◆ Task input ◆
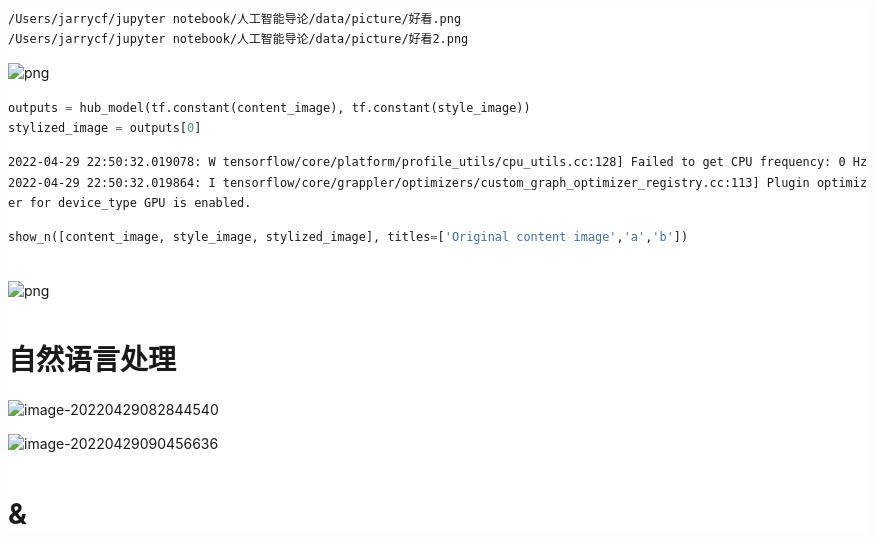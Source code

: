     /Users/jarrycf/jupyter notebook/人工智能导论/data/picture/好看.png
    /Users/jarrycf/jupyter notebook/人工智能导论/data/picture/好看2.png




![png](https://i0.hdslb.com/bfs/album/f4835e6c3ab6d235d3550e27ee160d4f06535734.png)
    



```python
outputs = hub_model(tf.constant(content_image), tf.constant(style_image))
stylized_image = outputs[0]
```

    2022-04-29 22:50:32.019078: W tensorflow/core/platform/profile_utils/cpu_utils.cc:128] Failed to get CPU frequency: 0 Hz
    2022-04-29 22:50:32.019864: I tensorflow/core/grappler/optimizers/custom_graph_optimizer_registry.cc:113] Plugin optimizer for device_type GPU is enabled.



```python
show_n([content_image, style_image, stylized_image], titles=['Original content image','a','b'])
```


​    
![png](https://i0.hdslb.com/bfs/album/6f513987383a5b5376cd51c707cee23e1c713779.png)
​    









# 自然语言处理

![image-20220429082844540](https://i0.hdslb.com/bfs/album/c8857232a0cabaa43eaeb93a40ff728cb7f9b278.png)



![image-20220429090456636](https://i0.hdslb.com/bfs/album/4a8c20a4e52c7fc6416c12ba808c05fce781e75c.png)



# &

* * *

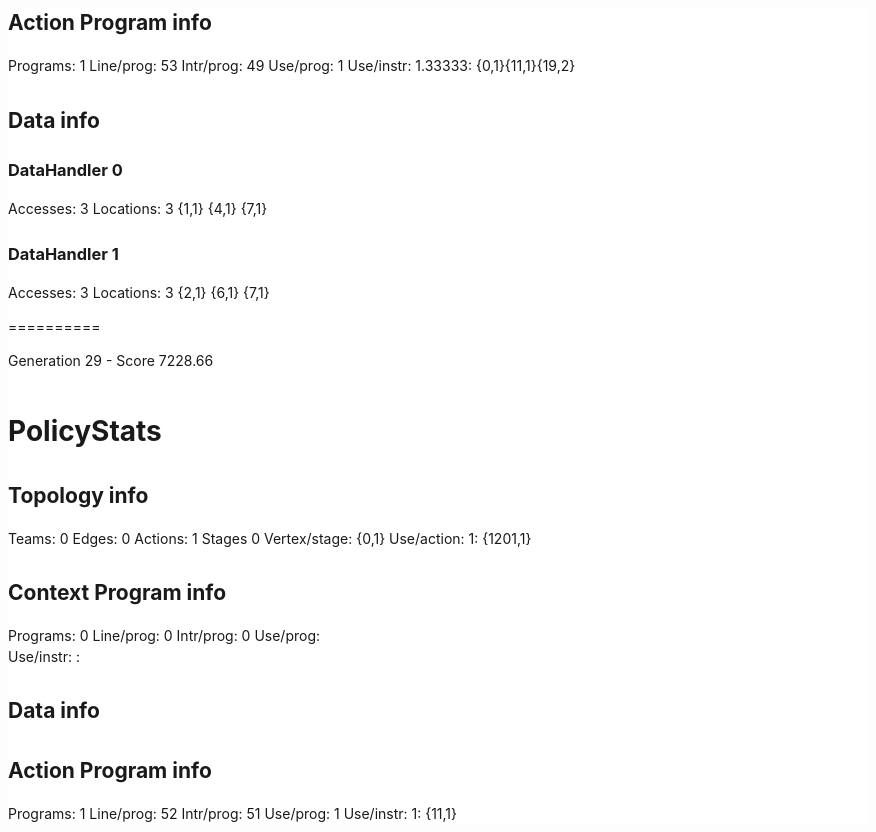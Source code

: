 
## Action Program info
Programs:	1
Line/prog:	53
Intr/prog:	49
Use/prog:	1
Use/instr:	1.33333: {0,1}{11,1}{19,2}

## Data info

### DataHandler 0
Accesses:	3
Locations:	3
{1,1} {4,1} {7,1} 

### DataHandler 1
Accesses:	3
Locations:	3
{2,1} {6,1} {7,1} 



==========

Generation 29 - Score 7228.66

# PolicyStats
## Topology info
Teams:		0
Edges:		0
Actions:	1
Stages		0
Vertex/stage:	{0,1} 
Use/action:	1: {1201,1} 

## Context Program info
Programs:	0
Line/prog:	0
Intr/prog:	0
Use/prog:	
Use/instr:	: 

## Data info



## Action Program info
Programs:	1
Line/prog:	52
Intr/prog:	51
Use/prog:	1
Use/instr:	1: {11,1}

...

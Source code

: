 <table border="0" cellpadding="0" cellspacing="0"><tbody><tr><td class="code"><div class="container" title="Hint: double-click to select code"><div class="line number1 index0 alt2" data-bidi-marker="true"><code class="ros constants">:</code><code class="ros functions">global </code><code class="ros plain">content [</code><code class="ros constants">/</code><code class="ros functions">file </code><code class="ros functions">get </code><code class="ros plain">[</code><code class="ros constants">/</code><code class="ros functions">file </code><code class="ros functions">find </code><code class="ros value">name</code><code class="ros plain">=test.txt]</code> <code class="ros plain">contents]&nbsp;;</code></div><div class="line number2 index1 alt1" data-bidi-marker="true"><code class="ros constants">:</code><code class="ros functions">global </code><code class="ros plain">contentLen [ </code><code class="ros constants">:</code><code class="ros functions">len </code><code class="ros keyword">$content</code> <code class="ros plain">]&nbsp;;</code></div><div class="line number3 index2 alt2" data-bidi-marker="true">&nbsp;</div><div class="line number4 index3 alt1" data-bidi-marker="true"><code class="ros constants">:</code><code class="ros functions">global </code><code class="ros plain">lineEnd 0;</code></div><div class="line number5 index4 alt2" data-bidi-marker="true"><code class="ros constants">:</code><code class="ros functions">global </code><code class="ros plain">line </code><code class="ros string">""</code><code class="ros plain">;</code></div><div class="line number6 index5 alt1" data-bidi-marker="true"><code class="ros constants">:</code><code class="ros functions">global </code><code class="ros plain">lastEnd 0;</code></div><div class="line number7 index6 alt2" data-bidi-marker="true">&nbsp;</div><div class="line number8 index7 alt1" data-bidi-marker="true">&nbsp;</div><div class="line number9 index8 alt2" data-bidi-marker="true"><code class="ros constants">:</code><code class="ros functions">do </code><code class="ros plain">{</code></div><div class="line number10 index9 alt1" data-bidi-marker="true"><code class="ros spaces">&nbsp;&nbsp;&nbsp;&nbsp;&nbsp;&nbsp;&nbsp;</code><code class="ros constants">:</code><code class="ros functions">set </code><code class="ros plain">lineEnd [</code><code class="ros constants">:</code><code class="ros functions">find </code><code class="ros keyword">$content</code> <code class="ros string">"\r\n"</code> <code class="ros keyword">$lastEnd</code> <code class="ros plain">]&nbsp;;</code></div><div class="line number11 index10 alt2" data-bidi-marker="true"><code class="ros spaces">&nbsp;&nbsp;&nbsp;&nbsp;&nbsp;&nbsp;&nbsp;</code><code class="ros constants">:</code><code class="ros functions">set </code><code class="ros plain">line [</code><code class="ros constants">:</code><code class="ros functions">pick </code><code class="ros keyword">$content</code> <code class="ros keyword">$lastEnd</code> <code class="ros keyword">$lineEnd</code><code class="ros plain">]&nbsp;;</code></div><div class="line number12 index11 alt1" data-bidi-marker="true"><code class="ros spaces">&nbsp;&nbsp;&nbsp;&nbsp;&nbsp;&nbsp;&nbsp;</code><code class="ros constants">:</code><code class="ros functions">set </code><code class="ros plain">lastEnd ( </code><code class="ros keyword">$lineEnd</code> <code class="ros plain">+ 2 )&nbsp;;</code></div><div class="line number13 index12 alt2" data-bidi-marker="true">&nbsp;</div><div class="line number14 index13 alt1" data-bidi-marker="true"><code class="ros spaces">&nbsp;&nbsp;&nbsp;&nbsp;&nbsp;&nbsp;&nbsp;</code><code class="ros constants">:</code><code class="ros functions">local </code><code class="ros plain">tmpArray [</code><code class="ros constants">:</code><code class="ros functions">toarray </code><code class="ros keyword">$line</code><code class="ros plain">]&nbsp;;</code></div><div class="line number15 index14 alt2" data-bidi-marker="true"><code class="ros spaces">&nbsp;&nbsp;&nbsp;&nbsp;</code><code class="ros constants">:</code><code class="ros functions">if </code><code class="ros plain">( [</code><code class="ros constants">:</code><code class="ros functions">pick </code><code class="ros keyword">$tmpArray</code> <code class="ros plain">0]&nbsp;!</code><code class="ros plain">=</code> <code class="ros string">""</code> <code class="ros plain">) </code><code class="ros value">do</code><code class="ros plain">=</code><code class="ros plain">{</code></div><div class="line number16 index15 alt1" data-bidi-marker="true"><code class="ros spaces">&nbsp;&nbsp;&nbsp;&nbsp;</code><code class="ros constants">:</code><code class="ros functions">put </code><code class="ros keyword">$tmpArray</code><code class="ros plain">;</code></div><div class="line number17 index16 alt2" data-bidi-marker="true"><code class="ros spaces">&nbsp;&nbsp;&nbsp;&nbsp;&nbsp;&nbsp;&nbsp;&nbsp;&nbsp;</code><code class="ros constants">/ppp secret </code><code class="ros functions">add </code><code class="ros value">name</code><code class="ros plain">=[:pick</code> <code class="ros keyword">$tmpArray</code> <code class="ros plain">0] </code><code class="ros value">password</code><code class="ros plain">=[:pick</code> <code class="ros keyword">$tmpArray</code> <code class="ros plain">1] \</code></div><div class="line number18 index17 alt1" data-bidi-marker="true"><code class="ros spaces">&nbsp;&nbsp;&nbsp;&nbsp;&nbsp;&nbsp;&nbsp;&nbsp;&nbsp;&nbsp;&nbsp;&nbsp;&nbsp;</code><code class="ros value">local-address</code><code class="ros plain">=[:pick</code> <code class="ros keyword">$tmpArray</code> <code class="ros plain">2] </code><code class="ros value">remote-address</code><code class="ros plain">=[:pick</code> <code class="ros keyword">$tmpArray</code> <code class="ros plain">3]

◆ Task item ◆
The answer must consist of every line from the entries above that contains the string "tensorflow".

◆ Response to this task ◆
    2022-04-29 22:50:32.019078: W tensorflow/core/platform/profile_utils/cpu_utils.cc:128] Failed to get CPU frequency: 0 Hz
    2022-04-29 22:50:32.019864: I tensorflow/core/grappler/optimizers/custom_graph_optimizer_registry.cc:113] Plugin optimizer for device_type GPU is enabled.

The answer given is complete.